Neighborhood residents who are part of the Third Street Block Association and have filed suit against DSS to stop the shelter blasted the Adams administration on Monday for opening the site to migrants before independent testing was complete.

“The use of this property without testing and remediation violates New York City zoning rules and New York State environmental standards and places all residents and migrants in danger and exposes the City to long term liability that taxpayers will be responsible for,” the group’s president, Robert Mesnard, stated.

Years back, the city rejected an attempt by the building’s previous owner to convert the property from manufacturing to residential use. A 2004 ruling by the Board of Standards & Appeals, which adjudicates zoning variances, declared that residential use was “inappropriate” given the site’s location next to the long-contaminated canal.

In January, Deputy Mayor for Health and Human Services Anne Williams-Isom emphasized that the shelter would have to pass all regulatory requirements, “and if it was not fit for people being sheltered there we would not have people there.”

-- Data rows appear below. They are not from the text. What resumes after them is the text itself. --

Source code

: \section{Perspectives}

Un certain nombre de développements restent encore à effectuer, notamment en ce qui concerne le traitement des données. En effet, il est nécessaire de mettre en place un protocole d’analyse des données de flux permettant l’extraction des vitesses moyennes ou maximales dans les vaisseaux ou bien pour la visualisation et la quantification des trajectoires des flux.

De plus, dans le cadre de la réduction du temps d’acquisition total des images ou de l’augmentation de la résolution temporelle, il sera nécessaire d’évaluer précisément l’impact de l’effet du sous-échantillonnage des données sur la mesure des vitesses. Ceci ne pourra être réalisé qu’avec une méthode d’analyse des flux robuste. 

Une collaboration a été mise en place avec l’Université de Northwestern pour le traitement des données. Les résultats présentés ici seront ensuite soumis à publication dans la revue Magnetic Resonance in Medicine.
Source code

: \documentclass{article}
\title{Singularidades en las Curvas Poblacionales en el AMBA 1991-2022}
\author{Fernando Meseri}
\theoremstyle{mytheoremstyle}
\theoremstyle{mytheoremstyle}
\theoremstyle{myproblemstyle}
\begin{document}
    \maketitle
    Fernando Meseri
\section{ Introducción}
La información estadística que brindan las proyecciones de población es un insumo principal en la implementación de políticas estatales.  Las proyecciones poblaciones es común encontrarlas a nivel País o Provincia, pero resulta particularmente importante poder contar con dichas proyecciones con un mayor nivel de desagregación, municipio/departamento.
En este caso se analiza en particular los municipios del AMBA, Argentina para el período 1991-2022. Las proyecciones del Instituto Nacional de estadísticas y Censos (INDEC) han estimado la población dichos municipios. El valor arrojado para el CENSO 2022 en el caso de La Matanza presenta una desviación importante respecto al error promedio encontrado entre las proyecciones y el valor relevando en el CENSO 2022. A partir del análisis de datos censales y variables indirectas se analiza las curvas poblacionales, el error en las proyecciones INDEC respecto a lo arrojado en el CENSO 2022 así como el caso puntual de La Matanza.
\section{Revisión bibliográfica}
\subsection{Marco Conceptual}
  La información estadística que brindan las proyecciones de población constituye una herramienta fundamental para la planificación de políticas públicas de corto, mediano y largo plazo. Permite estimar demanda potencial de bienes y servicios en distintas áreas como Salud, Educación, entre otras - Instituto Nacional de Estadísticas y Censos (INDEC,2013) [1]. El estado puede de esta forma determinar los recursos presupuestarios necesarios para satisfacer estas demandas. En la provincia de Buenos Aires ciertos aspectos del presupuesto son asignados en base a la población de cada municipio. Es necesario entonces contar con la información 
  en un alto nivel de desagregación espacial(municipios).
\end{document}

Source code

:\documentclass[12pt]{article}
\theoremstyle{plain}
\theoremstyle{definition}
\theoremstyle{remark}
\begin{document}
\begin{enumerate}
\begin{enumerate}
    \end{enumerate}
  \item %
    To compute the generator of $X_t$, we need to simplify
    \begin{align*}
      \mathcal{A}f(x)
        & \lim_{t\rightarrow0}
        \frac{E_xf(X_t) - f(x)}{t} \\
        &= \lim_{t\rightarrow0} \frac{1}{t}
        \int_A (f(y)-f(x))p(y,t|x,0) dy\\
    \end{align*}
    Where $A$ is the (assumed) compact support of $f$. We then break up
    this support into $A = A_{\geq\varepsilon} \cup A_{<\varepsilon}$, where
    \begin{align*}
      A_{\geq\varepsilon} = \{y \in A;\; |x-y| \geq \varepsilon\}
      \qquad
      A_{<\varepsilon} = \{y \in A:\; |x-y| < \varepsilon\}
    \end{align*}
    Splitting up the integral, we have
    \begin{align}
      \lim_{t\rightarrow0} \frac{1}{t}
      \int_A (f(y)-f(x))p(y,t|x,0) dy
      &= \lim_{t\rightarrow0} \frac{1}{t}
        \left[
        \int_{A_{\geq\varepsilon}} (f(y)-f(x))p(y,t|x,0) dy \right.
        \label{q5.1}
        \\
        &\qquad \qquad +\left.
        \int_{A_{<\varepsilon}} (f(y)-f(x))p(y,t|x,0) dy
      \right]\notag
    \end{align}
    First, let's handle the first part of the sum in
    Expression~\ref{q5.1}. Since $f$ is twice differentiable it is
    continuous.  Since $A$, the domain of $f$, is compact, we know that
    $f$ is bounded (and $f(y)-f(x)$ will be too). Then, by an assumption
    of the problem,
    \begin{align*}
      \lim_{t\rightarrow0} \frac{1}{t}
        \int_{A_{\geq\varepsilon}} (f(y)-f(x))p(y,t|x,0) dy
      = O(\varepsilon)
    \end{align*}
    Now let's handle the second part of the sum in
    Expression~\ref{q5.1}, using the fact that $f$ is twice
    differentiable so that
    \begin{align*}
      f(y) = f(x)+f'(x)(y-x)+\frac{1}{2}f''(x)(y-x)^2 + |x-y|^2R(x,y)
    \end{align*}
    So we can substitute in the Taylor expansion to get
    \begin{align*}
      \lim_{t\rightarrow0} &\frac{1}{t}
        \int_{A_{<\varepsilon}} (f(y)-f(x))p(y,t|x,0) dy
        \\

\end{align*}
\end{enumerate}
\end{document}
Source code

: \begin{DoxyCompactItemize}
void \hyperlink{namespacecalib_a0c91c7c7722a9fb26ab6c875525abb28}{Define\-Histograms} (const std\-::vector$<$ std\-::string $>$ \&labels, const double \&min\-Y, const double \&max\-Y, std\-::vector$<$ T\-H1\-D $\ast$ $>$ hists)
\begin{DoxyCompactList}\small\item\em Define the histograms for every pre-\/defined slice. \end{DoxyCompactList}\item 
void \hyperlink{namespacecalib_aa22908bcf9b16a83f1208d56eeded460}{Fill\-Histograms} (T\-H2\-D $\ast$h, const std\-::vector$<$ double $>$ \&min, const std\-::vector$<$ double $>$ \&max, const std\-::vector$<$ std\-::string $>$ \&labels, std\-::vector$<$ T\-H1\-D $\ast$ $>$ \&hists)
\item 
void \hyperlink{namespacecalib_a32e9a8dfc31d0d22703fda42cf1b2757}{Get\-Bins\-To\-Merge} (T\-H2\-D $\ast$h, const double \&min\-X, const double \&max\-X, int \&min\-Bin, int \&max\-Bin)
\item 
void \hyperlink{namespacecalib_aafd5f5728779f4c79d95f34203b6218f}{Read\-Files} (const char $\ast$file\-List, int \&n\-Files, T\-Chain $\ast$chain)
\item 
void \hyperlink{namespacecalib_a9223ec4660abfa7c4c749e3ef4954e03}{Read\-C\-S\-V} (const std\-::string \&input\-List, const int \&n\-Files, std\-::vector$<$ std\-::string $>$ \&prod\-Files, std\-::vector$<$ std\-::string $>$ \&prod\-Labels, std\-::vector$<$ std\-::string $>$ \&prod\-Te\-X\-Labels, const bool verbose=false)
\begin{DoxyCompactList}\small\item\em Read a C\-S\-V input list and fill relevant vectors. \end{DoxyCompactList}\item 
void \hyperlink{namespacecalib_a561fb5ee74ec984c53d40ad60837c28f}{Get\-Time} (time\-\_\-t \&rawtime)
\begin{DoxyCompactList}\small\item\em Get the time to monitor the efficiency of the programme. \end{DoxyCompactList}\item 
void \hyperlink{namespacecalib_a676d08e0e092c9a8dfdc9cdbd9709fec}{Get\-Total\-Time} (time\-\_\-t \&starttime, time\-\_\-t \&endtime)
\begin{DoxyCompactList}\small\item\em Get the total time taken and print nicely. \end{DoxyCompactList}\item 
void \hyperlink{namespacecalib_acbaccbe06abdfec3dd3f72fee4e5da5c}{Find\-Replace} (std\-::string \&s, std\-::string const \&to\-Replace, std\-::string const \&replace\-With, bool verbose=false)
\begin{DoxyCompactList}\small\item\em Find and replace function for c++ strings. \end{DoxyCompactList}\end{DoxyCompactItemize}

Last week, the Department of Social Services awarded a no-bid emergency contract to pay a nonprofit health care firm, BHRAGS Home Care Corp., $44.6 million to operate the Third Street shelter through June 2026. BHRAGS has little experience running shelters but has received multiple contracts with DSS — all on an emergency no-bid basis — to operate what the city calls “sanctuary sites” all over the city, often in hotels. The Third Street contract has yet to be registered by the city comptroller.

A BHRAGS employee at the site on Monday declined to answer THE CITY’s questions but promised to pass the request along to a higher-up. As of Monday evening, THE CITY had not heard back from BHRAGS.

This story was published by THE CITY on April 8, 2024.